=== Begin Enclosure ===

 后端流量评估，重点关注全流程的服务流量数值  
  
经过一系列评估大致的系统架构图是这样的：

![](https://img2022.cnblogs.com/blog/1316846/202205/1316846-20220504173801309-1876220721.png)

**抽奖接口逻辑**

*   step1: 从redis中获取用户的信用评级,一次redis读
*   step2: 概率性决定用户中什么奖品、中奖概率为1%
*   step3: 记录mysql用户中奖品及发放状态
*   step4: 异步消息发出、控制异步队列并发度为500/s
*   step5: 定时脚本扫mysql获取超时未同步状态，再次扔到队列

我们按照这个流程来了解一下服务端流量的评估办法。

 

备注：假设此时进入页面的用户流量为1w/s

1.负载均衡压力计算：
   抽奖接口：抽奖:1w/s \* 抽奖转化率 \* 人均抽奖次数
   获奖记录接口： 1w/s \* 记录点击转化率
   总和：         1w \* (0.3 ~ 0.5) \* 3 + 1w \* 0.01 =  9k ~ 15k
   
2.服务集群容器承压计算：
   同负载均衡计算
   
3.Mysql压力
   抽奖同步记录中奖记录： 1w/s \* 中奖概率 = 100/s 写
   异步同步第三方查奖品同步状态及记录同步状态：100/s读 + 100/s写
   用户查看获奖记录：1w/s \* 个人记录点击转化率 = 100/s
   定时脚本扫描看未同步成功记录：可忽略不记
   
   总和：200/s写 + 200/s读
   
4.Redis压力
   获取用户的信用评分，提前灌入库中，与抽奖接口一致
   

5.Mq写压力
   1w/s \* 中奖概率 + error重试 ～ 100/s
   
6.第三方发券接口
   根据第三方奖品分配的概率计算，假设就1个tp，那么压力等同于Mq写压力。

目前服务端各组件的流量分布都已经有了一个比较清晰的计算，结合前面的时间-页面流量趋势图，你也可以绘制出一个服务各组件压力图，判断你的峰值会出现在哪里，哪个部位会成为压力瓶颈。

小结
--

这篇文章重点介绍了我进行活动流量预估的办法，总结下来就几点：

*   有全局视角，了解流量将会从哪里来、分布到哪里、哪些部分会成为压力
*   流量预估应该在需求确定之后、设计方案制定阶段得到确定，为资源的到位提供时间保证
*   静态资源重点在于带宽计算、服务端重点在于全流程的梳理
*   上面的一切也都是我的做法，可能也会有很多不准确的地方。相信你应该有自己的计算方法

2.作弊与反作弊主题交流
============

=== End Enclosure ===

**What this task involves:** All of the material above needs to be output exactly, with no line left out.

**Completed exercise:**
 后端流量评估，重点关注全流程的服务流量数值  
  
经过一系列评估大致的系统架构图是这样的：

![](https://img2022.cnblogs.com/blog/1316846/202205/1316846-20220504173801309-1876220721.png)

**抽奖接口逻辑**

*   step1: 从redis中获取用户的信用评级,一次redis读
*   step2: 概率性决定用户中什么奖品、中奖概率为1%
*   step3: 记录mysql用户中奖品及发放状态
*   step4: 异步消息发出、控制异步队列并发度为500/s
*   step5: 定时脚本扫mysql获取超时未同步状态，再次扔到队列

我们按照这个流程来了解一下服务端流量的评估办法。

 

备注：假设此时进入页面的用户流量为1w/s

1.负载均衡压力计算：
   抽奖接口：抽奖:1w/s \* 抽奖转化率 \* 人均抽奖次数
   获奖记录接口： 1w/s \* 记录点击转化率
   总和：         1w \* (0.3 ~ 0.5) \* 3 + 1w \* 0.01 =  9k ~ 15k
   
2.服务集群容器承压计算：
   同负载均衡计算
   
3.Mysql压力
   抽奖同步记录中奖记录： 1w/s \* 中奖概率 = 100/s 写
   异步同步第三方查奖品同步状态及记录同步状态：100/s读 + 100/s写
   用户查看获奖记录：1w/s \* 个人记录点击转化率 = 100/s
   定时脚本扫描看未同步成功记录：可忽略不记
   
   总和：200/s写 + 200/s读
   
4.Redis压力
   获取用户的信用评分，提前灌入库中，与抽奖接口一致
   

5.Mq写压力
   1w/s \* 中奖概率 + error重试 ～ 100/s
   
6.第三方发券接口
   根据第三方奖品分配的概率计算，假设就1个tp，那么压力等同于Mq写压力。

目前服务端各组件的流量分布都已经有了一个比较清晰的计算，结合前面的时间-页面流量趋势图，你也可以绘制出一个服务各组件压力图，判断你的峰值会出现在哪里，哪个部位会成为压力瓶颈。

小结
--

这篇文章重点介绍了我进行活动流量预估的办法，总结下来就几点：

*   有全局视角，了解流量将会从哪里来、分布到哪里、哪些部分会成为压力
*   流量预估应该在需求确定之后、设计方案制定阶段得到确定，为资源的到位提供时间保证
*   静态资源重点在于带宽计算、服务端重点在于全流程的梳理
*   上面的一切也都是我的做法，可能也会有很多不准确的地方。相信你应该有自己的计算方法

2.作弊与反作弊主题交流
============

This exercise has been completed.